Thanks, Christine. My only motive for painting is pleasure - though if I am hard up earning some money is also an incentive! I spent the summer in Nafplion in the Peloponese (Southern Greece) a few years back living solely on the sale of my paintings. I was quite surprised at how well they sold, really. I had really intended just to have a holiday painting! I was painting in the square - it is an attracive old town - and without my noticing it quite a crowd had gathered behind me watching. Painting is a very social activity. One of the crowd was the Manager of the National Bank, and he asked me if I would do a picture of his Bank to hang in the main banking hall. It's a very ugly building! I had to use considerable imagination to make it look more interesting - but it was quite successful and after that I got a lot of commissions from hotel and restaurant owners! From a financial point of view I was quite happy - and I got some other commissions as well from people who lived abroad and wanted pictures of their villages and so on.

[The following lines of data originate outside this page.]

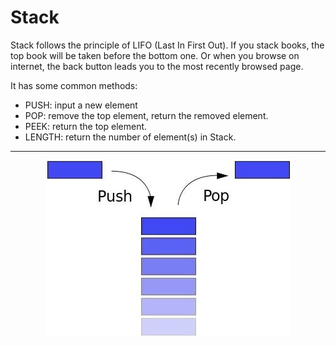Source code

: # Stack

Stack follows the principle of LIFO (Last In First Out).
If you stack books, the top book will be taken before the bottom one. Or when you browse on internet, the back button leads you to the most recently browsed page.

It has some common methods:

- PUSH: input a new element
- POP: remove the top element, return the removed element.
- PEEK: return the top element.
- LENGTH: return the number of element(s) in Stack.

---
<div align="center">
    <img src="./Stack.png" alt="Stack Example">
</div>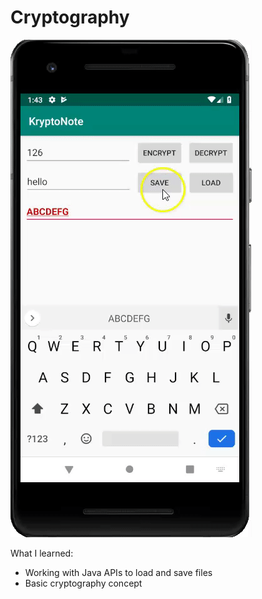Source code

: # Cryptography

![](kryptogif.gif)


What I learned:
- Working with Java APIs to load and save files
- Basic cryptography concept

I rememember sitting early one morning on a hill outside the town painting a village opposite for an "ex-patriate Greek" who lived in South Africa, when I heard the news on my portable radio of the Invasion of Kuwait by Saddam Hussein.
I used to paint early in the morning before it got too hot, and then go swimming in the afternoon. An Idyllic life. I stayed on a campsite next to the railway station (narrow gauge) which has a large collection of abandoned engines. Also fascinating.

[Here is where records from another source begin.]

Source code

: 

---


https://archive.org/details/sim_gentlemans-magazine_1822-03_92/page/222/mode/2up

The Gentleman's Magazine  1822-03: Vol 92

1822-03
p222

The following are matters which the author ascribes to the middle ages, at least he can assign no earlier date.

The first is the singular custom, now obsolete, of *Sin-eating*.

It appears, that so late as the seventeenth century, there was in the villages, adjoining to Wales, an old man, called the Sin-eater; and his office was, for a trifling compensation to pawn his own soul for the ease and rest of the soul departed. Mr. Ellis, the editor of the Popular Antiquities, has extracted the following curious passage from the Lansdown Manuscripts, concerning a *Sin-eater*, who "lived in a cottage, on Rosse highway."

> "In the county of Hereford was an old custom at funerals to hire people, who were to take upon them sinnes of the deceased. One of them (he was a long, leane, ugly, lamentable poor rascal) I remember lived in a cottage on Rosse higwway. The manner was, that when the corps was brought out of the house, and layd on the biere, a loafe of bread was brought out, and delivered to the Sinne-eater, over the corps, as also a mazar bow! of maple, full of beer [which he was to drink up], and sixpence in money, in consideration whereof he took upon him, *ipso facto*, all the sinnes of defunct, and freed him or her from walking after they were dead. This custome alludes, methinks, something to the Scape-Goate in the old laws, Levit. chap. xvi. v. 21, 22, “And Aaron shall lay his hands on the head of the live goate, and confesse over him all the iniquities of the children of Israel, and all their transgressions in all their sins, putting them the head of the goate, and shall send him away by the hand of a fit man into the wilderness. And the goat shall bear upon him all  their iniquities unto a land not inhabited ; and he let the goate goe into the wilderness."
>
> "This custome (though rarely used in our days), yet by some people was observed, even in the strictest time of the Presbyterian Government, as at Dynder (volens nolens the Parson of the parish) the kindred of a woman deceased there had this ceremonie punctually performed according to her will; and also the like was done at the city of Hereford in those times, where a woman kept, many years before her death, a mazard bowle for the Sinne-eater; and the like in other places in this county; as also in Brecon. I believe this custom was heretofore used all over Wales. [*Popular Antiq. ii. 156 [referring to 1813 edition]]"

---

Here is a picture of Pylos in the Peloponese. It is the harbour near the site of the Battle of Navarino, when a fleet of 25 Allied ships under the command of Admiral Coddrington defeated the entire Turkish and Egyptian Navy (80 ships) in 4 hours, bringing the Greek war of independence to an end (1821-1826) and ensuring the birth of the modern Greek democratic republic. 80 Turkish ships were sunk, no Allied (French, Rusian and British) ships were lost.